That’s one of the primary concerns, Dr Lai says, and the review’s recommendation is that it be made mandatory instead of voluntary as it currently stands.
“When you have a system that's voluntary … you will never have 100 percent uptake … there will always be manufacturers who don't want to label their products, and they particularly won't want to label their products that are less healthy, and these are really the products that should be labelled.”
In a way, making it mandatory would help deal with scepticism about HSR labelling and fulfil its main purpose, to help shoppers make better informed decisions, Dr Lai says.
“It would allow consumers to have a greater overall perception of what's on the market and it gives them a standardised way of comparing products.
“Instead of seeing this label… [as] just what some manufacturers have chosen to try and do to get a competitive advantage, they’ll think ‘oh no, this is actually something that's just on everything and we can use it to compare products’.”
Niki Bezzant, editor-at-large of Healthy Food Guide, also agrees. She says the fact it’s not on everything at the supermarket makes it harder for consumers to make decisions quickly.
“It's probably a little bit in danger of being a bit like the heart tick that we used to have. Where you have a bit of a ‘health halo’ on things because they've got that on it and other things that might be right beside it on the shelf might be a better choice, but we don't know because it doesn't have the label on it.”

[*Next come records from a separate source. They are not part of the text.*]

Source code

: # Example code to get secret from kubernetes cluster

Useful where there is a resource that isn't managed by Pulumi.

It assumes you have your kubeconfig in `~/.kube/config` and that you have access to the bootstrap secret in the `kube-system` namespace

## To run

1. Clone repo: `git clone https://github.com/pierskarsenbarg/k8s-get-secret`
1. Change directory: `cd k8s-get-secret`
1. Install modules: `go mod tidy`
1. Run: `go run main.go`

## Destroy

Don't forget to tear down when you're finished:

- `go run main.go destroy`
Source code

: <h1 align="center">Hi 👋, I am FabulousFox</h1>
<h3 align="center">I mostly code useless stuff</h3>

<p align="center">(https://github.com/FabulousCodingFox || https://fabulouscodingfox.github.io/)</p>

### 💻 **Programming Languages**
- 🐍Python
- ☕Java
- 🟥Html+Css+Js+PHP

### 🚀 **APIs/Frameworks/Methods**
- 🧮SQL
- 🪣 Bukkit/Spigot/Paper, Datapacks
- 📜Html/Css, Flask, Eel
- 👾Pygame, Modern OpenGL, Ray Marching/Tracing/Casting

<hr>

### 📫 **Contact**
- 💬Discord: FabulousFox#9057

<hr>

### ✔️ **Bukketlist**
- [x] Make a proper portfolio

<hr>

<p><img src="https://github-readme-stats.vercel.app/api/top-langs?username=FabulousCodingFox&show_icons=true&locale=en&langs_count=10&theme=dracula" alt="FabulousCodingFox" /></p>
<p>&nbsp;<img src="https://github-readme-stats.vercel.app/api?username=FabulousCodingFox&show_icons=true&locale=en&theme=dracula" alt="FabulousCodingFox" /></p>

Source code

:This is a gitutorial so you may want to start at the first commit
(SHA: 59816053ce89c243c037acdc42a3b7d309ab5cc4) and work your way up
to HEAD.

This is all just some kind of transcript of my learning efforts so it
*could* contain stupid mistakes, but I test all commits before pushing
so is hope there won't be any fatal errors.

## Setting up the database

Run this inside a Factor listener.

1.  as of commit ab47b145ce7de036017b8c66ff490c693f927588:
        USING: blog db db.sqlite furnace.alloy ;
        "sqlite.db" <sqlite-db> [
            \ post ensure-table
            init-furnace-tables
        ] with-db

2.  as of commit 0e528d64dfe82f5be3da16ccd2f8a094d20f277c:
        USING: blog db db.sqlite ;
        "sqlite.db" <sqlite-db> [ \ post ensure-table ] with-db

On the other hand, Katherine Rich from the Food and Grocery Council says there’s general support in the industry to support the HSR, but those that hesitated didn’t label products because of mounting criticism of the rating system.
While Rich says most members would be relaxed about making the HSR mandatory, it raises a concern about imported foods.
“If you're bringing foods in from Europe and the States, etc, to relabel for a tiny market like New Zealand, is quite a cost and some firms will – you know with large factories - won't have a particular stock-keeping unit just for New Zealand.”
Dr Lai says the system is designed not to overload the shopper with information, like the fully detailed nutrition lists usually found on packages, but instead give them a simple way of identifying healthy products and comparing similar ones for their nutritional value.
It also includes a range of categories to suit different types of food - each category carries a different algorithm to calculate its HSR.
“New Zealand hasn't actually done an audit of the calculation of the health star rating. So how different manufacturers in New Zealand have calculated their ratings, we don't exactly know how correctly they've been done,” Dr Lai says.
“The way that the algorithms have been designed probably aren't quite correct and the review deals with that. This is something that will probably constantly have to be jiggled [because of ongoing research on food and healthy diets] … Or maybe there will just be a new product that gets put on the market that the system wasn't designed to deal with. It’s a constant tweaking that will have to happen.”
Bezzant says it’s a problem because manufacturers can manipulate the product’s content to suit the algorithm.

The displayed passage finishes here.